(What you have to do):
Each record is to be given again without alteration.

(Records to use):
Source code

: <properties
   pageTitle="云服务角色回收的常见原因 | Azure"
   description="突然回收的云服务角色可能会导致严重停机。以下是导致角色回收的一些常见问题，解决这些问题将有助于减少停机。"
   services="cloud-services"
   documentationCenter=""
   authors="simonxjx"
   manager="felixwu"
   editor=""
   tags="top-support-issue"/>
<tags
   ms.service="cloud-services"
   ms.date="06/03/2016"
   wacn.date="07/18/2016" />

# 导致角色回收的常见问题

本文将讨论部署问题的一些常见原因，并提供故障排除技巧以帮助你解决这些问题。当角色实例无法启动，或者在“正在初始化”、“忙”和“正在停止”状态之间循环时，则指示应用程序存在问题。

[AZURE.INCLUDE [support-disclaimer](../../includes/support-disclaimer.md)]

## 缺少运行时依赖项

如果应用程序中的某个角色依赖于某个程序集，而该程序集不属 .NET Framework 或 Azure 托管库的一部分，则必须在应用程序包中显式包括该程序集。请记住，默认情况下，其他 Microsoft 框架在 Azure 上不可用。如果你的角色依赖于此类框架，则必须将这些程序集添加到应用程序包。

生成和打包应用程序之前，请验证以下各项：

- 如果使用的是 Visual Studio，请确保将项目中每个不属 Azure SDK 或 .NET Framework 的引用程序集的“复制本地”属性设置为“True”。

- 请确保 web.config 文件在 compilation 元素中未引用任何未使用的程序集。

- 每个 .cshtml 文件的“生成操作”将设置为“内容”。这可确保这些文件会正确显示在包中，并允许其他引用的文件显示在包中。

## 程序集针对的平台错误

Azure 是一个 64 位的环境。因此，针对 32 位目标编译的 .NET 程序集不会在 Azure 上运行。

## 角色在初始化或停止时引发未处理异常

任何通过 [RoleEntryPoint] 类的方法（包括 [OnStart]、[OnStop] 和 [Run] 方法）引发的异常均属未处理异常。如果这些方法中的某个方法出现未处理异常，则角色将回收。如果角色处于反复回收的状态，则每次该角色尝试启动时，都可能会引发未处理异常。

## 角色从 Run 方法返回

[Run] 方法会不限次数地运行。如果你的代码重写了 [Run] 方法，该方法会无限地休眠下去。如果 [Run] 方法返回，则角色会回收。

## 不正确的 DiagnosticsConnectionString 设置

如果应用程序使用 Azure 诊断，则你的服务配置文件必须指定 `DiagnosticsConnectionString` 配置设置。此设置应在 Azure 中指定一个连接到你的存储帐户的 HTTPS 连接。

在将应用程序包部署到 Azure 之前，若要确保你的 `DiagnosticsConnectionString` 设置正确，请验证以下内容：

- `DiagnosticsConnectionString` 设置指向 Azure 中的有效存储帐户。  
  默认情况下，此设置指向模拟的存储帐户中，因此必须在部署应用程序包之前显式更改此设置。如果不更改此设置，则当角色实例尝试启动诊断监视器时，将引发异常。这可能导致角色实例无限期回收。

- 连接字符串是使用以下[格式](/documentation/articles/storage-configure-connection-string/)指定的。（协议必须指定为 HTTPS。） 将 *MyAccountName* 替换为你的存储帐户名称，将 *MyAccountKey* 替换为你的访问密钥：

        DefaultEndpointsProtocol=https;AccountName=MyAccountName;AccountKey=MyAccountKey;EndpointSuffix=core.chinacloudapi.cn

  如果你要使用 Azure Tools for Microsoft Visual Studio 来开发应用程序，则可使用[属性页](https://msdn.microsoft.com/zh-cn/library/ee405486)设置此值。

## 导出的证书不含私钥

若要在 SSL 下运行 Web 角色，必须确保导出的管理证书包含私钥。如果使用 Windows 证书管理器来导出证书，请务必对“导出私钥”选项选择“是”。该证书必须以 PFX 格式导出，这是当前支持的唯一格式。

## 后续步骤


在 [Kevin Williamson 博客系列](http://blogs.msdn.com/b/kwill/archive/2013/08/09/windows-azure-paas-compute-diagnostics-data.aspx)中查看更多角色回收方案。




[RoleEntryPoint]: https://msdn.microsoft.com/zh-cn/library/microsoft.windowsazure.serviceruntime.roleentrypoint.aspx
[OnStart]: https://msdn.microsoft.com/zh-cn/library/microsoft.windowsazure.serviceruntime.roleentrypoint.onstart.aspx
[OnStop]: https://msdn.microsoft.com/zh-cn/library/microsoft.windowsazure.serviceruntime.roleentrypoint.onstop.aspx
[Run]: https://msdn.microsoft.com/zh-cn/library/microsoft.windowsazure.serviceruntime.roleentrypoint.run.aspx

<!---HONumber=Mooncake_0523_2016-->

(Expected answer):
Source code

: <properties
   pageTitle="云服务角色回收的常见原因 | Azure"
   description="突然回收的云服务角色可能会导致严重停机。以下是导致角色回收的一些常见问题，解决这些问题将有助于减少停机。"
   services="cloud-services"
   documentationCenter=""
   authors="simonxjx"
   manager="felixwu"
   editor=""
   tags="top-support-issue"/>
<tags
   ms.service="cloud-services"
   ms.date="06/03/2016"
   wacn.date="07/18/2016" />

# 导致角色回收的常见问题

本文将讨论部署问题的一些常见原因，并提供故障排除技巧以帮助你解决这些问题。当角色实例无法启动，或者在“正在初始化”、“忙”和“正在停止”状态之间循环时，则指示应用程序存在问题。

[AZURE.INCLUDE [support-disclaimer](../../includes/support-disclaimer.md)]

## 缺少运行时依赖项

如果应用程序中的某个角色依赖于某个程序集，而该程序集不属 .NET Framework 或 Azure 托管库的一部分，则必须在应用程序包中显式包括该程序集。请记住，默认情况下，其他 Microsoft 框架在 Azure 上不可用。如果你的角色依赖于此类框架，则必须将这些程序集添加到应用程序包。

生成和打包应用程序之前，请验证以下各项：

- 如果使用的是 Visual Studio，请确保将项目中每个不属 Azure SDK 或 .NET Framework 的引用程序集的“复制本地”属性设置为“True”。

- 请确保 web.config 文件在 compilation 元素中未引用任何未使用的程序集。

- 每个 .cshtml 文件的“生成操作”将设置为“内容”。这可确保这些文件会正确显示在包中，并允许其他引用的文件显示在包中。

## 程序集针对的平台错误

Azure 是一个 64 位的环境。因此，针对 32 位目标编译的 .NET 程序集不会在 Azure 上运行。

## 角色在初始化或停止时引发未处理异常

任何通过 [RoleEntryPoint] 类的方法（包括 [OnStart]、[OnStop] 和 [Run] 方法）引发的异常均属未处理异常。如果这些方法中的某个方法出现未处理异常，则角色将回收。如果角色处于反复回收的状态，则每次该角色尝试启动时，都可能会引发未处理异常。

## 角色从 Run 方法返回

[Run] 方法会不限次数地运行。如果你的代码重写了 [Run] 方法，该方法会无限地休眠下去。如果 [Run] 方法返回，则角色会回收。

## 不正确的 DiagnosticsConnectionString 设置

如果应用程序使用 Azure 诊断，则你的服务配置文件必须指定 `DiagnosticsConnectionString` 配置设置。此设置应在 Azure 中指定一个连接到你的存储帐户的 HTTPS 连接。

在将应用程序包部署到 Azure 之前，若要确保你的 `DiagnosticsConnectionString` 设置正确，请验证以下内容：

- `DiagnosticsConnectionString` 设置指向 Azure 中的有效存储帐户。  
  默认情况下，此设置指向模拟的存储帐户中，因此必须在部署应用程序包之前显式更改此设置。如果不更改此设置，则当角色实例尝试启动诊断监视器时，将引发异常。这可能导致角色实例无限期回收。

- 连接字符串是使用以下[格式](/documentation/articles/storage-configure-connection-string/)指定的。（协议必须指定为 HTTPS。） 将 *MyAccountName* 替换为你的存储帐户名称，将 *MyAccountKey* 替换为你的访问密钥：

        DefaultEndpointsProtocol=https;AccountName=MyAccountName;AccountKey=MyAccountKey;EndpointSuffix=core.chinacloudapi.cn

  如果你要使用 Azure Tools for Microsoft Visual Studio 来开发应用程序，则可使用[属性页](https://msdn.microsoft.com/zh-cn/library/ee405486)设置此值。

## 导出的证书不含私钥

若要在 SSL 下运行 Web 角色，必须确保导出的管理证书包含私钥。如果使用 Windows 证书管理器来导出证书，请务必对“导出私钥”选项选择“是”。该证书必须以 PFX 格式导出，这是当前支持的唯一格式。

## 后续步骤


在 [Kevin Williamson 博客系列](http://blogs.msdn.com/b/kwill/archive/2013/08/09/windows-azure-paas-compute-diagnostics-data.aspx)中查看更多角色回收方案。




[RoleEntryPoint]: https://msdn.microsoft.com/zh-cn/library/microsoft.windowsazure.serviceruntime.roleentrypoint.aspx
[OnStart]: https://msdn.microsoft.com/zh-cn/library/microsoft.windowsazure.serviceruntime.roleentrypoint.onstart.aspx
[OnStop]: https://msdn.microsoft.com/zh-cn/library/microsoft.windowsazure.serviceruntime.roleentrypoint.onstop.aspx
[Run]: https://msdn.microsoft.com/zh-cn/library/microsoft.windowsazure.serviceruntime.roleentrypoint.run.aspx

<!---HONumber=Mooncake_0523_2016-->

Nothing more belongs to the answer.